Au même moment apparaissent les communautés. Ce système se développe pour contrer les droits seigneuriaux qui font en sorte que toute terre n’ayant pas de succession directe revienne obligatoirement au seigneur. Parfois, c’est le seigneur ou l’abbaye qui donne une terre à une famille pour la défricher. Dans ce cas, la famille peut par la suite conserver cette terre et la cultiver à condition de rester sous le même toit au fur et à mesure qu’elle s’agrandit. En général, ces fermes comprennent terres labourables, prés, étang, bois, bruyères et pâturage.

 

Fonctionnement d’une communauté agricole :

Une communauté fonctionne selon les « coutumes » en vigueur. Ces « coutumes » sont des textes énumérant l’ensemble des lois auxquelles toutes les communautés d’une châtellenie doivent obéir (façon d’élire leur chef, rôle de chaque membre, droits de chacun, procédure en cas de naissance, de mariage, de décès, …). Les femmes ont, par exemple, plus de droits dans les secteurs qui relèvent du Nivernais.

Chaque communauté peut, en plus, avoir des règles propres à elle.

 

Chef de la communauté: 

Le chef est une personne respectée de tous. Il doit être élu par les autres membres de la communauté et peut être remplacé par un autre en cas de problème (mauvaise gestion, …). On remarque que certains chefs ont tenu leur rôle pendant près de trente ans, voire jusqu’à leur mort, tandis que d’autres ont géré la communauté pendant moins d’un an.

Souvent, les élections ont lieu devant un notaire et, d’après les écrits de l’époque, les femmes, ou du moins quelques unes, participaient au vote.

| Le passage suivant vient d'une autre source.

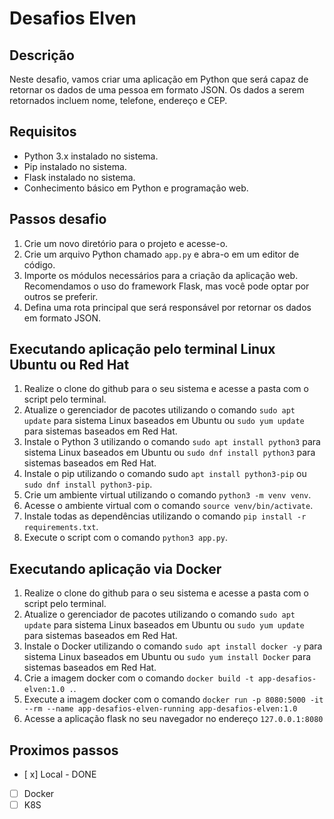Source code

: # Desafios Elven

## Descrição
Neste desafio, vamos criar uma aplicação em Python que será capaz de retornar os dados de uma pessoa em formato JSON. Os dados a serem retornados incluem nome, telefone, endereço e CEP.

## Requisitos

- Python 3.x instalado no sistema.
- Pip instalado no sistema.
- Flask instalado no sistema.
- Conhecimento básico em Python e programação web.

## Passos desafio

1. Crie um novo diretório para o projeto e acesse-o.
2. Crie um arquivo Python chamado `app.py` e abra-o em um editor de código.
3. Importe os módulos necessários para a criação da aplicação web. Recomendamos o uso do framework Flask, mas você pode optar por outros se preferir.
4. Defina uma rota principal que será responsável por retornar os dados em formato JSON.

## Executando aplicação pelo terminal Linux Ubuntu ou Red Hat

1. Realize o clone do github para o seu sistema e acesse a pasta com o script pelo terminal.
2. Atualize o gerenciador de pacotes utilizando o comando `sudo apt update` para sistema Linux baseados em Ubuntu ou `sudo yum update` para sistemas baseados em Red Hat.
3. Instale o Python 3 utilizando o comando `sudo apt install python3` para sistema Linux baseados em Ubuntu ou `sudo dnf install python3` para sistemas baseados em Red Hat.
4. Instale o pip utilizando o comando sudo `apt install python3-pip` ou `sudo dnf install python3-pip`.
5. Crie um ambiente virtual utilizando o comando `python3 -m venv venv`.
6. Acesse o ambiente virtual com o comando `source venv/bin/activate`.
7. Instale todas as dependências utilizando o comando `pip install -r requirements.txt`.
8. Execute o script com o comando `python3 app.py`.

## Executando aplicação via Docker

1. Realize o clone do github para o seu sistema e acesse a pasta com o script pelo terminal.
2. Atualize o gerenciador de pacotes utilizando o comando `sudo apt update` para sistema Linux baseados em Ubuntu ou `sudo yum update` para sistemas baseados em Red Hat.
3. Instale o Docker utilizando o comando `sudo apt install docker -y` para sistema Linux baseados em Ubuntu ou `sudo yum install Docker` para sistemas baseados em Red Hat.
4. Crie a imagem docker com o comando `docker build -t app-desafios-elven:1.0 .`.
5. Execute a imagem docker com o comando `docker run -p 8080:5000 -it --rm --name app-desafios-elven-running app-desafios-elven:1.0`
6. Acesse a aplicação flask no seu navegador no endereço `127.0.0.1:8080`

## Proximos passos 
- [ x] Local - DONE
- [ ] Docker
- [ ] K8S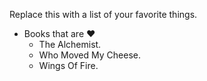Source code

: Replace this with a list of your favorite things.
* Books that are :heart:<br>
    * The Alchemist.<br>
    * Who Moved My Cheese.<br>
    * Wings Of Fire.<br>
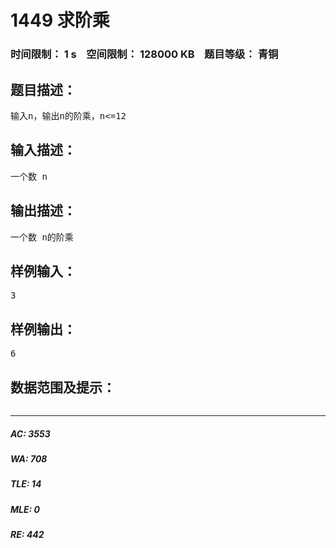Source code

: # 1449 求阶乘   
### 时间限制： 1 s&nbsp;&nbsp;&nbsp;&nbsp;空间限制： 128000 KB&nbsp;&nbsp;&nbsp;&nbsp;题目等级： 青铜  
## 题目描述：  

<pre>
输入n，输出n的阶乘，n<=12
</pre>
  
  
## 输入描述：  

<pre>
一个数 n
</pre>
  
  
## 输出描述：  

<pre>
一个数 n的阶乘
</pre>
  
  
## 样例输入：  

<pre>
3
</pre>
  
  
## 样例输出：  

<pre>
6
</pre>
  
  
## 数据范围及提示：  

<pre>
</pre>
  
  
***  

##### AC: 3553  
##### WA: 708  
##### TLE: 14  
##### MLE: 0  
##### RE: 442  
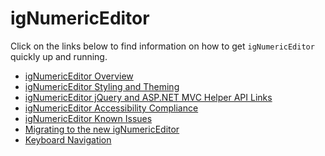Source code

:﻿<!--
|metadata|
{
    "fileName": "ignumericeditor-ignumericeditor",
    "controlName": "igEditors",
    "tags": []
}
|metadata|
-->

# igNumericEditor


Click on the links below to find information on how to get `igNumericEditor` quickly up and running.

-   [igNumericEditor Overview](igNumericEditor-Overview.html)
-   [igNumericEditor Styling and Theming](igNumericEditor-Styling-and-Theming.html)
-   [igNumericEditor jQuery and ASP.NET MVC Helper API Links](igNumericEditor-jQuery-API.html)
-   [igNumericEditor Accessibility Compliance](igNumericEditor-Accessibility-Compliance.html)
-   [igNumericEditor Known Issues](igNumericEditor-Known-Issues.html)
-   [Migrating to the new igNumericEditor](Migrating-To-The-New-igNumericEditor.html)
-   [Keyboard Navigation](igNumericEditor-Keyboard-Navigation.html)

 

 


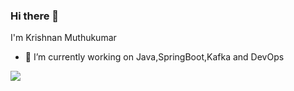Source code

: ### Hi there 👋
I'm Krishnan Muthukumar
- 🌱 I’m currently working on Java,SpringBoot,Kafka and DevOps

![](https://komarev.com/ghpvc/?username=krishnanmuthukumar&color=green)

<!--
**krishnanmuthukumar/krishnanmuthukumar** is a ✨ _special_ ✨ repository because its `README.md` (this file) appears on your GitHub profile.

Here are some ideas to get you started:

- 🔭 I’m currently working on ...
- 🌱 I’m currently learning ...
- 👯 I’m looking to collaborate on ...
- 🤔 I’m looking for help with ...
- 💬 Ask me about ...
- 📫 How to reach me: ...
- 😄 Pronouns: ...
- ⚡ Fun fact: ...
-->
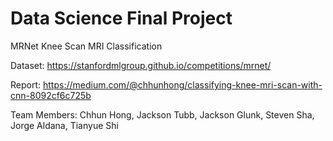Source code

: # Data Science Final Project

MRNet Knee Scan MRI Classification

Dataset: https://stanfordmlgroup.github.io/competitions/mrnet/

Report: https://medium.com/@chhunhong/classifying-knee-mri-scan-with-cnn-8092cf6c725b

Team Members: Chhun Hong, Jackson Tubb, Jackson Glunk, Steven Sha, Jorge Aldana, Tianyue Shi
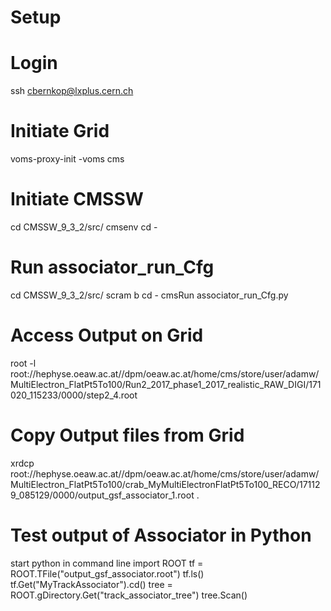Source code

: # Setup

# Login
ssh cbernkop@lxplus.cern.ch

# Initiate Grid
voms-proxy-init -voms cms

# Initiate  CMSSW
cd CMSSW_9_3_2/src/
cmsenv
cd -

# Run associator_run_Cfg
cd CMSSW_9_3_2/src/
scram b
cd -
cmsRun associator_run_Cfg.py

# Access Output on Grid
root -l root://hephyse.oeaw.ac.at//dpm/oeaw.ac.at/home/cms/store/user/adamw/MultiElectron_FlatPt5To100/Run2_2017_phase1_2017_realistic_RAW_DIGI/171020_115233/0000/step2_4.root

# Copy Output files from Grid
xrdcp root://hephyse.oeaw.ac.at//dpm/oeaw.ac.at/home/cms/store/user/adamw/MultiElectron_FlatPt5To100/crab_MyMultiElectronFlatPt5To100_RECO/171129_085129/0000/output_gsf_associator_1.root .

# Test output of Associator in Python
start python in command line
import ROOT
tf = ROOT.TFile("output_gsf_associator.root")
tf.ls()
tf.Get("MyTrackAssociator").cd()
tree = ROOT.gDirectory.Get("track_associator_tree")
tree.Scan()

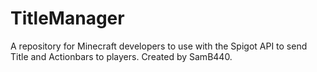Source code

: # TitleManager
A repository for Minecraft developers to use with the Spigot API to send Title and Actionbars to players. Created by SamB440.
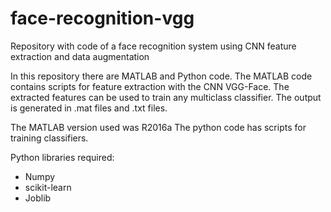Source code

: # face-recognition-vgg
Repository with code of a face recognition system using CNN feature extraction and data augmentation

In this repository there are MATLAB and Python code. The MATLAB code contains scripts for feature extraction with the CNN VGG-Face.
The extracted features can be used to train any multiclass classifier. The output is generated in .mat files and .txt files.

The MATLAB version used was R2016a
The python code has scripts for training classifiers.

Python libraries required: 
 - Numpy
 - scikit-learn
 - Joblib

Les chefs ont, entre autres, le pouvoir de gérer les finances. Cependant, au delà d’une certaine somme, fixée au sein de chaque communauté, le chef doit demander l’autorisation des autres membres. Ainsi, certaines communautés achètent des terres à d’autres qui peuvent se trouver en difficulté. Elles peuvent également emprunter de l’argent.

C’est aussi le chef qui arrange les mariages, avec l’accord du prévôt si le lieu est soumis à une taille. Bien souvent, les mariages se font sous forme d’échange avec une communauté voisine, sans que l’effectif de chacune ne soit changé. Pour éviter une taxe supplémentaire en rapport avec le droit de taille, ce sont souvent les filles qui changent de communauté.

Lors des manifestations publiques, c’est également le chef qui est présent. Par exemple, lors de la bénédiction d’une chapelle de l’église de Chevagnes, la liste des personnes présentes mentionne les noms des seigneurs, notables, … mais aussi ceux des chefs des communautés de la commune (toutes ces personnes étant citées comme l’ensemble des « gens biens »).

Des documents de ce genre permettent d’avoir une idée du patronyme des chefs, comme, par exemple, « Jean Germain dit des Turiers ». Parfois, ces noms évoluent pour finalement trouver les descendants de ce Jean Germain sous le nom de Turier. Dans ce cas, le nom du lieu de la communauté devient le nom de famille. Mais, le plus souvent, c’est l’inverse. Ainsi, les Vernets, les Pelletiers, les Pacauds, les Berliers, les Grillots, … viennent des noms de famille des habitants qui ont occupé ce lieu. Ce phénomène est également valable pour les riches propriétaires, seigneurs, … Ainsi, des documents d’époque font apparaître des noms de famille comme Villard (qui donnera le nom à la maison seigneuriale), Beluziaux, Raclat ( qui donneront le nom aux communautés).

 

Exemple d’évolution d’un nom :

Vers 1500, la maison seigneuriale du Meuble est habitée par les Buyats, parfois cités Buyards et même Bard. Plus tard, parmi leurs descendants, on trouve Geoffroy du Meuble, Jean du Meuble. Plus tard encore, on retrouve un Gilbert de Buyat. 

 

Maîtresse de maison et personniers : 

La « maîtresse », désignée pour sa personnalité, n’est pas forcément l’épouse du maître de la communauté. Elle est chargée de tous les travaux de la maison, y compris le soin des enfants.

Les autres personnes (« personniers ») s’occupent de défricher, cultiver, créer des étangs, élever quelques animaux (moutons pour la laine, bœufs pour les travaux, porcs pour la nourriture,…).

 

Répartition des parts :

Tous les biens sont divisés entre les différentes personnes qui composent la communauté de départ. Ces personnes portent le nom de « parsonniers » ou « personniers ». Au fil des générations, chaque part est divisée à son tour, en fonction du nombre d’héritiers. Les dettes sont également réparties de la même façon. Certaines familles finissent donc par avoir plus de dettes que de biens. D’autres familles s’enrichissent à l’extérieur. Elles peuvent ainsi posséder des biens en dehors mais leur activité au sein de la communauté doit rester prioritaire, sous peine d’en être exclues. Parfois, certaines communautés ont même donné des personnages importants comme des notaires, curés, médecins, … .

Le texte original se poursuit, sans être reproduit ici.